Data supplied:
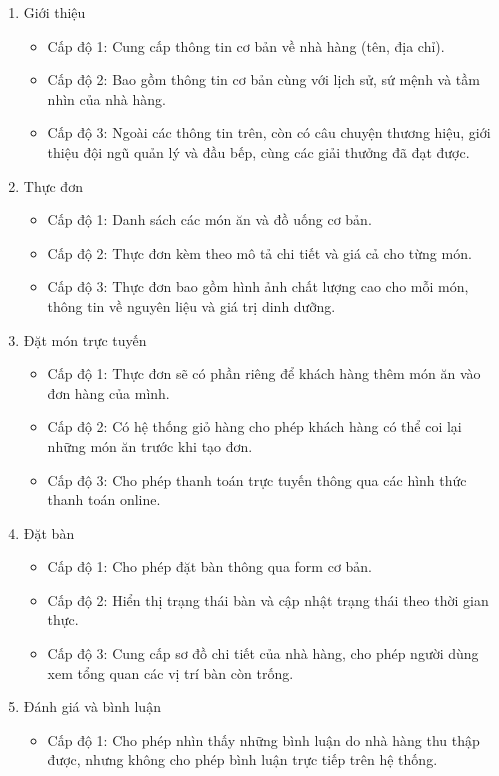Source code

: \begin{enumerate}
	\item Giới thiệu
	      \begin{itemize}
		      \item Cấp độ 1: Cung cấp thông tin cơ bản về nhà hàng (tên, địa chỉ).
		      \item Cấp độ 2: Bao gồm thông tin cơ bản cùng với lịch sử, sứ mệnh và tầm nhìn của nhà hàng.
		      \item Cấp độ 3: Ngoài các thông tin trên, còn có câu chuyện thương hiệu, giới thiệu đội ngũ quản lý và đầu bếp, cùng các giải thưởng đã đạt được.
	      \end{itemize}
	\item Thực đơn
	      \begin{itemize}
		      \item Cấp độ 1: Danh sách các món ăn và đồ uống cơ bản.
		      \item Cấp độ 2: Thực đơn kèm theo mô tả chi tiết và giá cả cho từng món.
		      \item Cấp độ 3: Thực đơn bao gồm hình ảnh chất lượng cao cho mỗi món, thông tin về nguyên liệu và giá trị dinh dưỡng.
	      \end{itemize}
	\item Đặt món trực tuyến
	      \begin{itemize}
		      \item Cấp độ 1: Thực đơn sẽ có phần riêng để khách hàng thêm món ăn vào đơn hàng của mình.
		      \item Cấp độ 2: Có hệ thống giỏ hàng cho phép khách hàng có thể coi lại những món ăn trước khi tạo đơn.
		      \item Cấp độ 3: Cho phép thanh toán trực tuyến thông qua các hình thức thanh toán online.
	      \end{itemize}
	\item Đặt bàn
	      \begin{itemize}
		      \item Cấp độ 1: Cho phép đặt bàn thông qua form cơ bản.
		      \item Cấp độ 2: Hiển thị trạng thái bàn và cập nhật trạng thái theo thời gian thực.
		      \item Cấp độ 3: Cung cấp sơ đồ chi tiết của nhà hàng, cho phép người dùng xem tổng quan các vị trí bàn còn trống.
	      \end{itemize}
	\item Đánh giá và bình luận
	      \begin{itemize}
		      \item Cấp độ 1: Cho phép nhìn thấy những bình luận do nhà hàng thu thập được, nhưng không cho phép bình luận trực tiếp trên hệ thống.

\end{itemize}
\end{enumerate}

Prompt: Your reply should be the lines from the one that contains "form cơ bản." through the end of the listing above, repeated exactly.

Solution for this task:
		      \item Cấp độ 1: Cho phép đặt bàn thông qua form cơ bản.
		      \item Cấp độ 2: Hiển thị trạng thái bàn và cập nhật trạng thái theo thời gian thực.
		      \item Cấp độ 3: Cung cấp sơ đồ chi tiết của nhà hàng, cho phép người dùng xem tổng quan các vị trí bàn còn trống.
	      \end{itemize}
	\item Đánh giá và bình luận
	      \begin{itemize}
		      \item Cấp độ 1: Cho phép nhìn thấy những bình luận do nhà hàng thu thập được, nhưng không cho phép bình luận trực tiếp trên hệ thống.

\end{itemize}
\end{enumerate}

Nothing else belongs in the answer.